YOUR ASSIGNMENT >> Gather the lines below that include the string "Graphics", copying each in full.

Records from a dataset >>
....

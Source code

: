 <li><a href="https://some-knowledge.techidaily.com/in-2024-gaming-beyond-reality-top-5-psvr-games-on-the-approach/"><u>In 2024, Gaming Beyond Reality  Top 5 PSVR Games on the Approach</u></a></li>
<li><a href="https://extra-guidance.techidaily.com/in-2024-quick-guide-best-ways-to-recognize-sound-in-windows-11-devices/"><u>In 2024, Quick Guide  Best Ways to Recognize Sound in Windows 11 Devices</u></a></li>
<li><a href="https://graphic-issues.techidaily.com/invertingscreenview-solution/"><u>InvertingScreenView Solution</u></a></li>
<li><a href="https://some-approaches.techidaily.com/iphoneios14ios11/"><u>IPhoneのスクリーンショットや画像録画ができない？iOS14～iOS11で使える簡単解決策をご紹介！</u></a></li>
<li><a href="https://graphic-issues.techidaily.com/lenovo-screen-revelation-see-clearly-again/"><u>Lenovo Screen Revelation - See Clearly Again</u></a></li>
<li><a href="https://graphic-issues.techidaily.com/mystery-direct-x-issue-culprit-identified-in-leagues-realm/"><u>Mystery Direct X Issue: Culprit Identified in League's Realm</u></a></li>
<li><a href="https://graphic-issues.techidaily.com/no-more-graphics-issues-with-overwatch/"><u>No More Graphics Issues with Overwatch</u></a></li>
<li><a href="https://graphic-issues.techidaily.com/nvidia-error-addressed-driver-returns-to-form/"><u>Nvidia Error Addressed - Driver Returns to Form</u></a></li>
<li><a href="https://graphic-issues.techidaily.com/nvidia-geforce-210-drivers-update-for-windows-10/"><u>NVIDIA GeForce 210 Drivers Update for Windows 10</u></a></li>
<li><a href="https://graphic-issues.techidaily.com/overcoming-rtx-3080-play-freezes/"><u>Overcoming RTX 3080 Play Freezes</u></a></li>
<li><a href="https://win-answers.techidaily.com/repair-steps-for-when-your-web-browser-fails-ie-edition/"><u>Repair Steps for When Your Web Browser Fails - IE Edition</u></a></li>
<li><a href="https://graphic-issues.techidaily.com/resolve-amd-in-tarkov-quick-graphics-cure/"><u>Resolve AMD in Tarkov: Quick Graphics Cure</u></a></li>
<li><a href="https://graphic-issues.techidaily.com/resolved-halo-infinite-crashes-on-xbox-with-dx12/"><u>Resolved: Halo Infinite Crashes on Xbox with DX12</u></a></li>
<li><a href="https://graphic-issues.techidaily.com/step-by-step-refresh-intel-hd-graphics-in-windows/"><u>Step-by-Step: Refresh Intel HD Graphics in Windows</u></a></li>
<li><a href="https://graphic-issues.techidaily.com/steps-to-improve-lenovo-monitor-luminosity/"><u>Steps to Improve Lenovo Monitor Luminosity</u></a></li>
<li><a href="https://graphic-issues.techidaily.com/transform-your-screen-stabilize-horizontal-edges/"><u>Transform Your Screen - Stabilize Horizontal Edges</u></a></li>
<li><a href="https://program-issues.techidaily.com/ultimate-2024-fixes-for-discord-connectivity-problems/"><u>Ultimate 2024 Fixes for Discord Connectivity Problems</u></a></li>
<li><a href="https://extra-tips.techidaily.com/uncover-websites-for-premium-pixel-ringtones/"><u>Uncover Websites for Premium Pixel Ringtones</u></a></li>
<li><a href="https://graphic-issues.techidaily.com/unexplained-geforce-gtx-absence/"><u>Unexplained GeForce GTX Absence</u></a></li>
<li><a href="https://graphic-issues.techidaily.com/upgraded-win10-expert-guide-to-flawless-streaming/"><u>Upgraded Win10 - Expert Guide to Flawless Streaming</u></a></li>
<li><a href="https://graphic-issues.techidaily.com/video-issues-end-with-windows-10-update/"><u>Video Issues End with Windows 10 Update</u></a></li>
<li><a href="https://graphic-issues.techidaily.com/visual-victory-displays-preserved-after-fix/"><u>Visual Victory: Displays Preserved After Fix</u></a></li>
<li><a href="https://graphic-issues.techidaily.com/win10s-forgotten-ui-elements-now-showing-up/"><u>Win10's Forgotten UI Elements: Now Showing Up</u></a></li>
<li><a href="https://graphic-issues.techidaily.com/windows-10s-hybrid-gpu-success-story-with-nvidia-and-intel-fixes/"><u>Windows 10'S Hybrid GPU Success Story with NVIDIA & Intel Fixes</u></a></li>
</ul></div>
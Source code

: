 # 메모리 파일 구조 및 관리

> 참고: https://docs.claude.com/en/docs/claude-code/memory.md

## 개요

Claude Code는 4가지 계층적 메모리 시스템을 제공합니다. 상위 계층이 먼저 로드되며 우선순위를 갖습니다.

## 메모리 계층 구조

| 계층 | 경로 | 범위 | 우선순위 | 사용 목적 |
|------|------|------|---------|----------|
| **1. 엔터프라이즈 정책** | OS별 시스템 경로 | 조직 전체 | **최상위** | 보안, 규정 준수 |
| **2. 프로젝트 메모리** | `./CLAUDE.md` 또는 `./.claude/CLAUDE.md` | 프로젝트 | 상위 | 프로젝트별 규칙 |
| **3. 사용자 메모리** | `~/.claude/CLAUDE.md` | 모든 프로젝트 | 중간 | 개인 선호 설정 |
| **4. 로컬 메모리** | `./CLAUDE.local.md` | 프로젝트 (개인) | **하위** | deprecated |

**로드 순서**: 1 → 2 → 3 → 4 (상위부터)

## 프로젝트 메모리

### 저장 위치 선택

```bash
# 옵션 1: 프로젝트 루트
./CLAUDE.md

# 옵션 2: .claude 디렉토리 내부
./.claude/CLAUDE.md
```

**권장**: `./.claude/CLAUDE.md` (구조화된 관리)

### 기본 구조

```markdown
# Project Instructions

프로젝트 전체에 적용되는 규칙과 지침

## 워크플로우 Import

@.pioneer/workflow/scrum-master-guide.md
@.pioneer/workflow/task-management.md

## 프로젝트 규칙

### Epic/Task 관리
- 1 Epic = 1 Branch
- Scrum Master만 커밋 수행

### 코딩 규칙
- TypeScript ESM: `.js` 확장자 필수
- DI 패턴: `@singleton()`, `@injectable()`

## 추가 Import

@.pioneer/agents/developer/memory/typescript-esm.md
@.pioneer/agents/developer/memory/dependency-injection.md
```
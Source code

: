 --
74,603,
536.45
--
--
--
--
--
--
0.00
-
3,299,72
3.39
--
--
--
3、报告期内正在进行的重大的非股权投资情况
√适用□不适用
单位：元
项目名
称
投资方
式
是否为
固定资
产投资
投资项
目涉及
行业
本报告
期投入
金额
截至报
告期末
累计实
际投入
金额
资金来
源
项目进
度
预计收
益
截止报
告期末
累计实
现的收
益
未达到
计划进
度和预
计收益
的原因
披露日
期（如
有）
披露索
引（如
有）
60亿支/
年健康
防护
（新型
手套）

....

RESULT >>
<li><a href="https://graphic-issues.techidaily.com/no-more-graphics-issues-with-overwatch/"><u>No More Graphics Issues with Overwatch</u></a></li>
<li><a href="https://graphic-issues.techidaily.com/resolve-amd-in-tarkov-quick-graphics-cure/"><u>Resolve AMD in Tarkov: Quick Graphics Cure</u></a></li>
<li><a href="https://graphic-issues.techidaily.com/step-by-step-refresh-intel-hd-graphics-in-windows/"><u>Step-by-Step: Refresh Intel HD Graphics in Windows</u></a></li>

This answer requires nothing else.